# My new sub came today



## Neil (Dec 9, 2005)

Can't wait to have a listen. Guesses on what it is? Should be pretty obvious. 

Still trying to decide on an amp to pair with it. Hard to find a reliable and relatively affordable 4-6 kW amp for the house.


----------



## Oliver (Jun 25, 2007)

Very nice !


----------



## Robert (Jul 23, 2006)

That's a whole lotta sub, looks alot better without the tc sounds logo.


----------



## finebar4 (Aug 26, 2005)

Nice, very....very.....nice    
--wiping drool from chin--


----------



## T3mpest (Dec 25, 2005)

Punk0Rama said:


> Can't wait to have a listen. Guesses on what it is? Should be pretty obvious.
> 
> Still trying to decide on an amp to pair with it. Hard to find a reliable and relatively affordable 4-6 kW amp for the house.


Why in the world would you put 4-6k watts on it?!? This isnt' going in a car... Put it in a large sized sealed enclosure or a EBS in a large room where you wont' see as much roomgain. Anything less and your sorta wasting it... Mechanically speaking unless that sub has 15"xmax and a 35db/w/m sensativity, you wont' need 3k to make it reach it's limits.


----------



## Neil (Dec 9, 2005)

I'm looking for that much power for two reasons:

1. Output in any ported enclosure. Even in an LLT, it can take a substantial amount of power to approach mechanical limits.
2. For review purposes. I want to say that I really pushed the sub to it's thermal limits.

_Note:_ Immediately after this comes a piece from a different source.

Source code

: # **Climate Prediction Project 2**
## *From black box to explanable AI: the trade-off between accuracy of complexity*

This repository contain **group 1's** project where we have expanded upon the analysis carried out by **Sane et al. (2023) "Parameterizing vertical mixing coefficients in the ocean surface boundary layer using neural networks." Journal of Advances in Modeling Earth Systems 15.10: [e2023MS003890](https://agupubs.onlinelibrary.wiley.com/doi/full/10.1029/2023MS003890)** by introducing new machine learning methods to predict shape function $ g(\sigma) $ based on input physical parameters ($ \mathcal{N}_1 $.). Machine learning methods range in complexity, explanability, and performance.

It is way more output/headroom/howeveryouwannalookatit than I need, but this sub is for review as much as it is for personal use....thus, I will be running the gamut.


----------



## zukiaudio (Jan 31, 2007)

gamut amplifier ?

j/k


----------



## Inferno333 (Mar 29, 2006)

I would look for the Crown XTi 4000.

That should do what you need it too.

Very pretty sub man.


----------



## Diru (May 23, 2006)

You need a bigger beer[boat]


----------



## rekd0514 (Sep 24, 2006)

Purdy blue, too bad you probably won't see it.


----------



## Nass027 (Oct 25, 2006)

Install it in the back of your La-Z-boy and you'll have one helluva massage chair!


----------



## newtitan (Mar 7, 2005)

dammmmn would love to have one of those for real lol


----------



## Tommythecat (Apr 6, 2006)

Maybe look at a QSC RMX5050 or a couple behringer ep2500's.


----------